* **WHAT YOU WILL DO**:
Transcribe exactly everything in the data below from the line containing "- Main chat container" down to the line containing "- Send button", both lines included and nothing further.

── AVAILABLE DATA

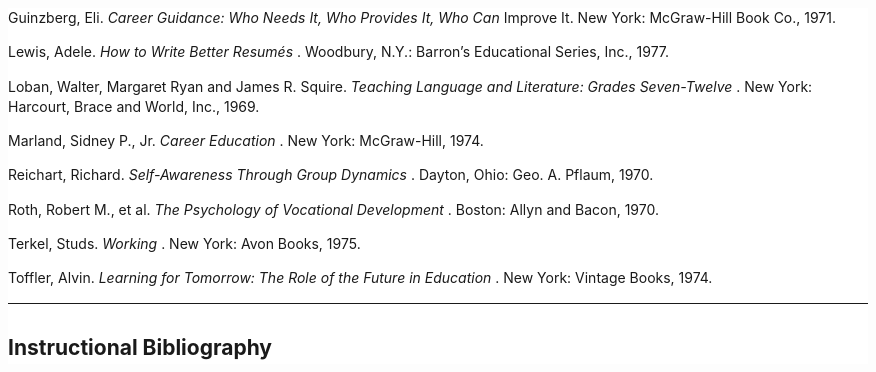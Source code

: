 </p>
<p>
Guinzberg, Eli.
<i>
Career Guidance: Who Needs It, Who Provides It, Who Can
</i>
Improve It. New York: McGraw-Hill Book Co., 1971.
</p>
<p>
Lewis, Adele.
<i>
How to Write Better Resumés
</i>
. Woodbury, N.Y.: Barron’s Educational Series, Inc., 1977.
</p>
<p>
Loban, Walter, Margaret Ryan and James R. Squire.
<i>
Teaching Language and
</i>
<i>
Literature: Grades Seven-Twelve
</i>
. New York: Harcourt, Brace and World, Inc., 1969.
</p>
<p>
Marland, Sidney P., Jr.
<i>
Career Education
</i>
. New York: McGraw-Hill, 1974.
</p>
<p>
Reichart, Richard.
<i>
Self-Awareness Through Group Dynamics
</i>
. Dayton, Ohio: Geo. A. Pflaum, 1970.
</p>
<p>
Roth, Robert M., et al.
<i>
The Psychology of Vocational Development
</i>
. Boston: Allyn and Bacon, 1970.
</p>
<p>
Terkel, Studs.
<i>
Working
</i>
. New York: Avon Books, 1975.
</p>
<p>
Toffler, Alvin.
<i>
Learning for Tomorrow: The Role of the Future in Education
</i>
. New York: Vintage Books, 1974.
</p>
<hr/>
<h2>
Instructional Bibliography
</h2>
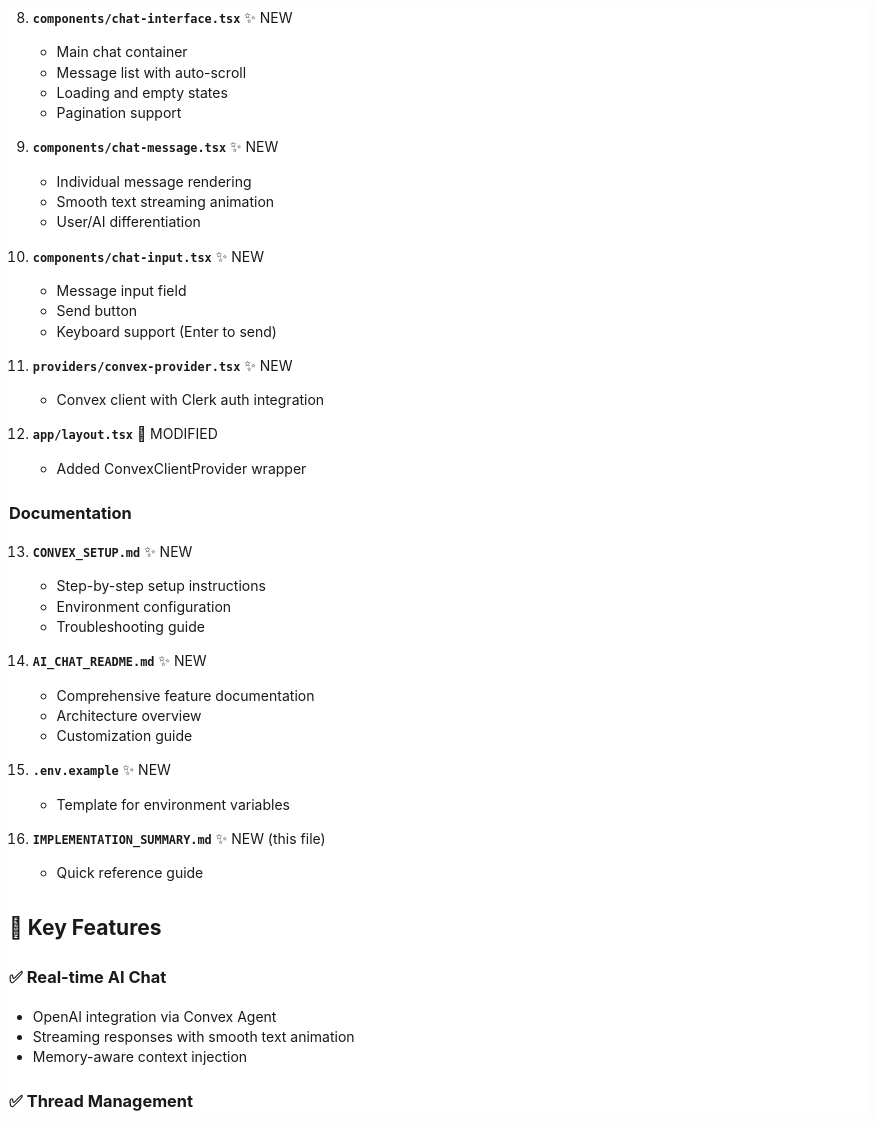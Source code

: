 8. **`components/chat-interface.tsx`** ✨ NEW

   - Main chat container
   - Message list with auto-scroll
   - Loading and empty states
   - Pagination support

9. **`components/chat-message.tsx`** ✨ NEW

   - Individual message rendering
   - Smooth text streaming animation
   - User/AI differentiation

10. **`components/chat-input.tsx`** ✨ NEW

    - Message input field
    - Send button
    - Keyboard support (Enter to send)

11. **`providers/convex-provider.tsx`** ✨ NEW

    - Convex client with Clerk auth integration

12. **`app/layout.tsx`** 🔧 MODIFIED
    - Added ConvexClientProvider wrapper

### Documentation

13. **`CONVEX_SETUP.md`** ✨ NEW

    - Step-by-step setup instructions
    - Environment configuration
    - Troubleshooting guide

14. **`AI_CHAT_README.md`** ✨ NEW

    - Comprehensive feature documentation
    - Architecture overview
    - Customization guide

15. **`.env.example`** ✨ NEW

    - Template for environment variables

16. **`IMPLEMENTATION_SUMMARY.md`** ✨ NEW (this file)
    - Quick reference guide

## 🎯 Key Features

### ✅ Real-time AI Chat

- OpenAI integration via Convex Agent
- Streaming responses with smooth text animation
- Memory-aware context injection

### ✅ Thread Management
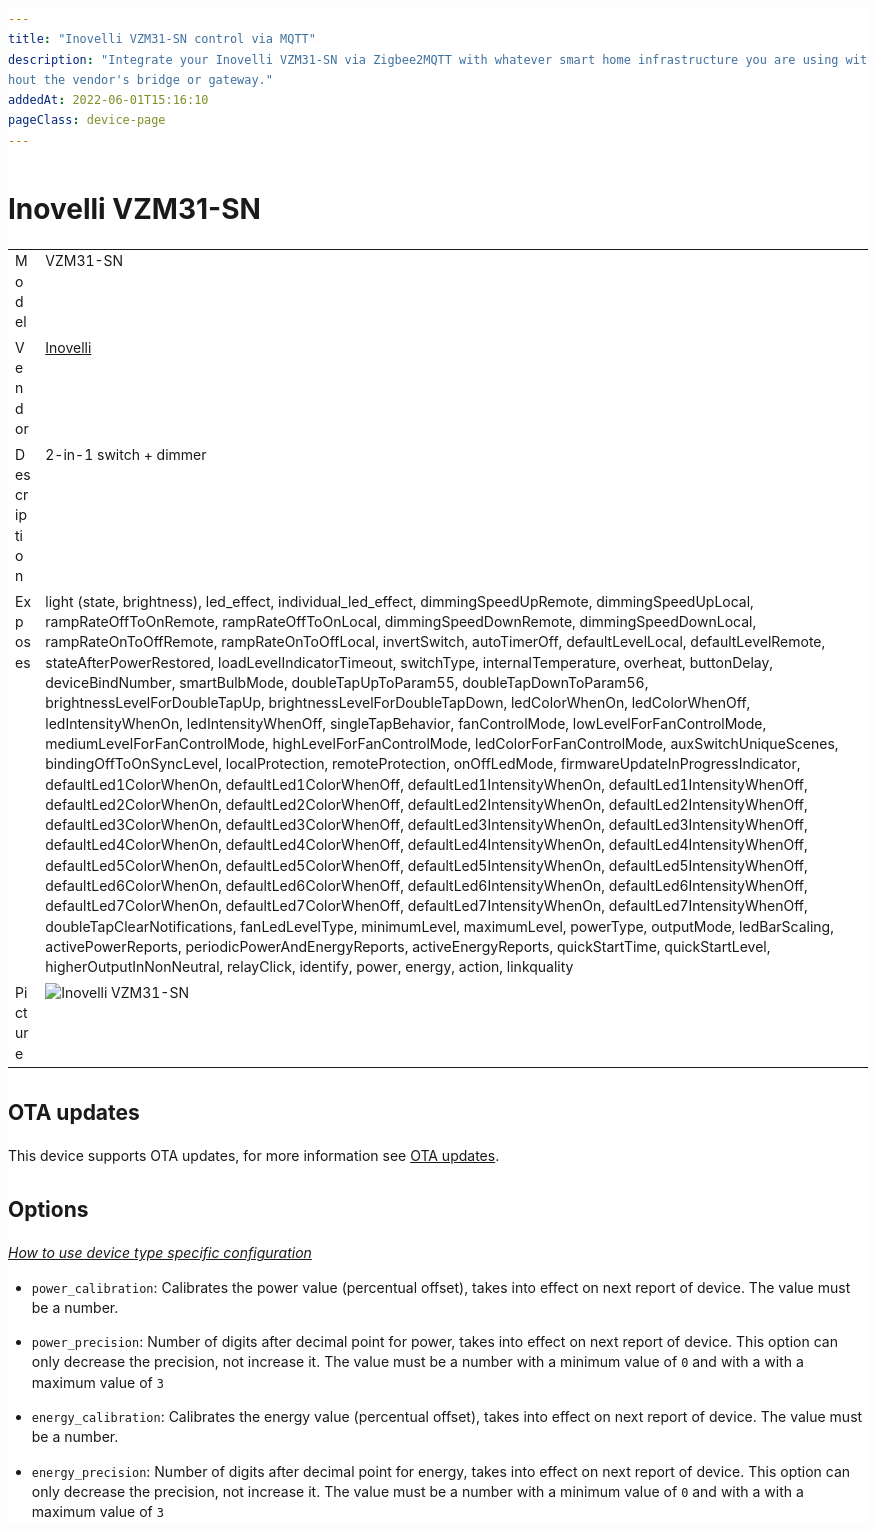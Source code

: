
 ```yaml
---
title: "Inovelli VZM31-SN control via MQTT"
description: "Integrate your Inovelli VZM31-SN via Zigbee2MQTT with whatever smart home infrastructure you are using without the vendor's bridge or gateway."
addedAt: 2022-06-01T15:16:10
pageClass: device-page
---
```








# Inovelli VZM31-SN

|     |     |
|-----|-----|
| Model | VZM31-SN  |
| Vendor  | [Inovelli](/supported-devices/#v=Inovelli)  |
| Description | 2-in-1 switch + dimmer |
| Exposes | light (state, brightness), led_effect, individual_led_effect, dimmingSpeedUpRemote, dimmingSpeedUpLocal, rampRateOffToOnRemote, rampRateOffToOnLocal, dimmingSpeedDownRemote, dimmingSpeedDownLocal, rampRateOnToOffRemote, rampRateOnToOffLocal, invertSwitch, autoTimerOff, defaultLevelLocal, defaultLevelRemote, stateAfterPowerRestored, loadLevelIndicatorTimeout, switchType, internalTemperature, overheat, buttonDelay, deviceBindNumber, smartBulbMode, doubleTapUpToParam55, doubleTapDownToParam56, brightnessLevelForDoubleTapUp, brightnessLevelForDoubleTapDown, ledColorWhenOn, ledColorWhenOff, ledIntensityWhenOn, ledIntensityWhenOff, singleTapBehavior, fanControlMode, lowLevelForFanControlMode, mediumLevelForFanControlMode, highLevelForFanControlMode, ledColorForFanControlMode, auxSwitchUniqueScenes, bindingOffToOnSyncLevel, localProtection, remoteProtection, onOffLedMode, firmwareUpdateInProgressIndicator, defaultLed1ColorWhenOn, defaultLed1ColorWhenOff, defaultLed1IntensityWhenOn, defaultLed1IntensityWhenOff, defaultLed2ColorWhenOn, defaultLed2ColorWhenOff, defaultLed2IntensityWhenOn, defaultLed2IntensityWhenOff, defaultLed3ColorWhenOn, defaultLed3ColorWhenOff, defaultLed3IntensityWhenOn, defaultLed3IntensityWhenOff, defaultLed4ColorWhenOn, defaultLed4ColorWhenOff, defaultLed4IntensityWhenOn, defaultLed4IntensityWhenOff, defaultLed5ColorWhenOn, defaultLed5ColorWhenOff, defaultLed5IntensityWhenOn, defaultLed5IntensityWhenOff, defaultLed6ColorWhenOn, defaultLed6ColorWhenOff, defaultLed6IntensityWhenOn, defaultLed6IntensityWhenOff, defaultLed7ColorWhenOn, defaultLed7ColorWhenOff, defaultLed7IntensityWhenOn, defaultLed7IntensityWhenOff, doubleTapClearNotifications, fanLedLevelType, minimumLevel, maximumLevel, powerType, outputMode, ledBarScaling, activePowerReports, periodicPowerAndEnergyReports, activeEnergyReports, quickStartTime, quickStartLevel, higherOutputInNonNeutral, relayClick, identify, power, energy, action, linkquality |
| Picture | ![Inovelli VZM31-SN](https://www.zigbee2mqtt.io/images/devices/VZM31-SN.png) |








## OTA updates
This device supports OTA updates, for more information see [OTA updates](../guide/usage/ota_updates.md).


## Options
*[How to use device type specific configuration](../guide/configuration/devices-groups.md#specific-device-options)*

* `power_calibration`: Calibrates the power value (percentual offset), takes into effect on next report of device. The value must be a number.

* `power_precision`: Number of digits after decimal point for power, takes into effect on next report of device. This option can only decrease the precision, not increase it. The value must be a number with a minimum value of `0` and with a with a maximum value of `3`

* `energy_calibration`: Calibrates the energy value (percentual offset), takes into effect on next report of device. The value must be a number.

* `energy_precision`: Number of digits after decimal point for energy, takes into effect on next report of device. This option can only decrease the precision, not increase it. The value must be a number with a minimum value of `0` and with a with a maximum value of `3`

────
── AVAILABLE DATA

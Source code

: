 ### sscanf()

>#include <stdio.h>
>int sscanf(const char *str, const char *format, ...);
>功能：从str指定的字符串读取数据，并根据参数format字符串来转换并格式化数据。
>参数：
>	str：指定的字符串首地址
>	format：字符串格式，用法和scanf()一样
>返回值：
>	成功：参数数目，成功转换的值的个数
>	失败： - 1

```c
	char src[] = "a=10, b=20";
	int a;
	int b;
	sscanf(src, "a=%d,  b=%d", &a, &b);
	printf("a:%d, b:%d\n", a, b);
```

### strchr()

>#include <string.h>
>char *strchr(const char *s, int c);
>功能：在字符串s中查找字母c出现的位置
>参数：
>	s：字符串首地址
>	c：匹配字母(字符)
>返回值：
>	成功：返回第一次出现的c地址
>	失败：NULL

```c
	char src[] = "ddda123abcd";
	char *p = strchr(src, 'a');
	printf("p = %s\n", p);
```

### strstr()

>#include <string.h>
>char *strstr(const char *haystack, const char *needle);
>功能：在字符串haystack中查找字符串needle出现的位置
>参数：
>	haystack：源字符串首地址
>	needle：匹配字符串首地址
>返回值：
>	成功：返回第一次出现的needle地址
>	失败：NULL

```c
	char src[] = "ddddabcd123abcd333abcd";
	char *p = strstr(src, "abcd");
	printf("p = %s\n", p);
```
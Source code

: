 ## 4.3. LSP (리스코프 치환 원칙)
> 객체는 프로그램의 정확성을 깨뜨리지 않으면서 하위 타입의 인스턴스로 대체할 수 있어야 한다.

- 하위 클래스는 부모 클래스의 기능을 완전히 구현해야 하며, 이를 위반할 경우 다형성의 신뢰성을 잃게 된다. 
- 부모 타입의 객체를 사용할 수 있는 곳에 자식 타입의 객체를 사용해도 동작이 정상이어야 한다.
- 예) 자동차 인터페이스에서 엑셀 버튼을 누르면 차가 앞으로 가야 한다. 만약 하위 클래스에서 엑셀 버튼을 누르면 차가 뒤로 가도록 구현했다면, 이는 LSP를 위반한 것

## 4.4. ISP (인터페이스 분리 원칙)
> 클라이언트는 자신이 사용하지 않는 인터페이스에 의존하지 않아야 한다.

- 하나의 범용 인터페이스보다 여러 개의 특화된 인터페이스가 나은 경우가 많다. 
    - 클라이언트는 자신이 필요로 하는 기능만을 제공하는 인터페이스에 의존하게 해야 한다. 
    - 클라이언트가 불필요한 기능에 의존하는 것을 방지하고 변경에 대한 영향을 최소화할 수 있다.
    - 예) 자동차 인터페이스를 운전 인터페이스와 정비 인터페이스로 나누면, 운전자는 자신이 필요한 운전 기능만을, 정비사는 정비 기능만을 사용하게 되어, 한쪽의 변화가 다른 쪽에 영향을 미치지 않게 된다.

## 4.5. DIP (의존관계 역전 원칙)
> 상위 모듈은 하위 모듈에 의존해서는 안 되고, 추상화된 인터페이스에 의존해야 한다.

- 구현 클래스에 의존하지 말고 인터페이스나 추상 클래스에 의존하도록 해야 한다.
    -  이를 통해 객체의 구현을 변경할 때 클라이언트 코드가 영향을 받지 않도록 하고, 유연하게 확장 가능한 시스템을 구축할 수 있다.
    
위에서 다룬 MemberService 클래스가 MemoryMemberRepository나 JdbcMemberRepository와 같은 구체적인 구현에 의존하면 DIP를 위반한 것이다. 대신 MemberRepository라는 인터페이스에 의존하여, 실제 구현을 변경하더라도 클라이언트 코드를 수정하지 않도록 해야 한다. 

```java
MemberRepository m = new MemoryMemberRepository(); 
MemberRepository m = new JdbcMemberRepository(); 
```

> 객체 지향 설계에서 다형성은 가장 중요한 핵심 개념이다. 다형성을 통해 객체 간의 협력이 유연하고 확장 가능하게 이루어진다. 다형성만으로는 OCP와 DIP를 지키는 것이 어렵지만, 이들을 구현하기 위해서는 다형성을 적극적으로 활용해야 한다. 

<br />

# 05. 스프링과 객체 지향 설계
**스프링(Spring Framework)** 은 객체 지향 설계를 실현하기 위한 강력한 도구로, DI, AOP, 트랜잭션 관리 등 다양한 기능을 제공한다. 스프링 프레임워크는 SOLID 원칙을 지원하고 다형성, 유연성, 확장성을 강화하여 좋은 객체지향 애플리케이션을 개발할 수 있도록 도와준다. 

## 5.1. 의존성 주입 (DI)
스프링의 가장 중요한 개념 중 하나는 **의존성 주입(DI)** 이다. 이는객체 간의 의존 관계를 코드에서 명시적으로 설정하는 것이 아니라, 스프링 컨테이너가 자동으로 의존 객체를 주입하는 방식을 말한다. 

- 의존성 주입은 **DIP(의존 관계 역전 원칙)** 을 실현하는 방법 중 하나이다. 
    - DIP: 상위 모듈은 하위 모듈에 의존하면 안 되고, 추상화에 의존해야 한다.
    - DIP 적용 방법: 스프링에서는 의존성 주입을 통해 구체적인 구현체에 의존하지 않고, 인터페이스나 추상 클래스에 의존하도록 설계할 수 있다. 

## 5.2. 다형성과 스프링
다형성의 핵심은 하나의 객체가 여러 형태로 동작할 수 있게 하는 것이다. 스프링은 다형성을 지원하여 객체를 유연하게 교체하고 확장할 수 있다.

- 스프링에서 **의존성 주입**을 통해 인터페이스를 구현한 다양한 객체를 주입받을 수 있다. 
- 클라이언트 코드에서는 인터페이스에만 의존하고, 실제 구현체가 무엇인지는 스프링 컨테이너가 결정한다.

────

* **ANSWER FOR THIS EXERCISE**:
   - Main chat container
   - Message list with auto-scroll
   - Loading and empty states
   - Pagination support

9. **`components/chat-message.tsx`** ✨ NEW

   - Individual message rendering
   - Smooth text streaming animation
   - User/AI differentiation

10. **`components/chat-input.tsx`** ✨ NEW

    - Message input field
    - Send button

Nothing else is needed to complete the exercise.